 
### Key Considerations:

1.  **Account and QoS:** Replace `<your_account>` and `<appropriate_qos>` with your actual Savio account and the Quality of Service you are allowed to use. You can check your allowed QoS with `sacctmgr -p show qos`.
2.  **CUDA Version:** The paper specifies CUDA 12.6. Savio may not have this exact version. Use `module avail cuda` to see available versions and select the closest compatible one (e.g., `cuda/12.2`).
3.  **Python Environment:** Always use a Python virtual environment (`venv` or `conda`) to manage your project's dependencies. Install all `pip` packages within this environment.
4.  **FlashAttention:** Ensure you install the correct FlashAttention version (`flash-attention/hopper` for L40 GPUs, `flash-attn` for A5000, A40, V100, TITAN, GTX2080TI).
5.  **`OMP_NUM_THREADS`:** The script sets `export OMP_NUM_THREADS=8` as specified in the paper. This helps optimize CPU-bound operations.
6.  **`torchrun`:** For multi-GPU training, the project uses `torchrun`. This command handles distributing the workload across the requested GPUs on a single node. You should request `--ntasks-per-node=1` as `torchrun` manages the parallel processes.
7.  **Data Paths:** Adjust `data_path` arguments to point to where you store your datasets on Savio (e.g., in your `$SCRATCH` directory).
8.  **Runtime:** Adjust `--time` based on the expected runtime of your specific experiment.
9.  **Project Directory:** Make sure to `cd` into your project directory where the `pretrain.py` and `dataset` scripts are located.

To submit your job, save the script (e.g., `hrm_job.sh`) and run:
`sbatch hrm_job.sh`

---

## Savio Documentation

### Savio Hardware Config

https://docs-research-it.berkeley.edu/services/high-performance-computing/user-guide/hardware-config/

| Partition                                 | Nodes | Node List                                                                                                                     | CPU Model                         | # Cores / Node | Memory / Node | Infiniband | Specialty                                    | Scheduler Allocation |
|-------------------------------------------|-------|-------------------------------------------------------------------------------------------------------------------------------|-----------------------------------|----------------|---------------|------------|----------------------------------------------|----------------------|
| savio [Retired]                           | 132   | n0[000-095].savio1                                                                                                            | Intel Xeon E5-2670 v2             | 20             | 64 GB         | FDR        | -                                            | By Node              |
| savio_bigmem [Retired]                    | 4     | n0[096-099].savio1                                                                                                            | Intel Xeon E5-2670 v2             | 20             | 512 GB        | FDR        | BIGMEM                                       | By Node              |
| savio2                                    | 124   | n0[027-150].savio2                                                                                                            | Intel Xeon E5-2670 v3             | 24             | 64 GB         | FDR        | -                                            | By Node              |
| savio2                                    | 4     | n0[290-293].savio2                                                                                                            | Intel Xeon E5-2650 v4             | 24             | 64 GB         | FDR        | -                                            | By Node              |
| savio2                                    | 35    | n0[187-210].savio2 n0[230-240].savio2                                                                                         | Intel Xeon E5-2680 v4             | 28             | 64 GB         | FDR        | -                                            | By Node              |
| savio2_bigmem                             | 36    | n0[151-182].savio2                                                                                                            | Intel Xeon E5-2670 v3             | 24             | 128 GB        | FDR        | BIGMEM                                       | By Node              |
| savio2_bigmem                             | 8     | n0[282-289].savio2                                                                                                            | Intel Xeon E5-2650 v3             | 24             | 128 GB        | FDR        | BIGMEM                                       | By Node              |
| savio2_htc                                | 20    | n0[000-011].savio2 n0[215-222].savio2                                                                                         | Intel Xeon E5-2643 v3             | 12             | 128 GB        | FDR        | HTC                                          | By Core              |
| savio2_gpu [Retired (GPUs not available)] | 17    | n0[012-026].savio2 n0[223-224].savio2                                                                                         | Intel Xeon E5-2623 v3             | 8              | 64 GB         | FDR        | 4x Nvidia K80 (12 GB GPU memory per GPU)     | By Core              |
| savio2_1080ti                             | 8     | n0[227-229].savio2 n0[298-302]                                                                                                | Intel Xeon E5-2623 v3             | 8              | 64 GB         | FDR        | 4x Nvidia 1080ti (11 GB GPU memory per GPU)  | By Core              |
*****
**ASSIGNED TASK**
Check each line of the records for "paper" and copy the ones that contain it.

**FINAL ANSWER**
2.  **CUDA Version:** The paper specifies CUDA 12.6. Savio may not have this exact version. Use `module avail cuda` to see available versions and select the closest compatible one (e.g., `cuda/12.2`).
5.  **`OMP_NUM_THREADS`:** The script sets `export OMP_NUM_THREADS=8` as specified in the paper. This helps optimize CPU-bound operations.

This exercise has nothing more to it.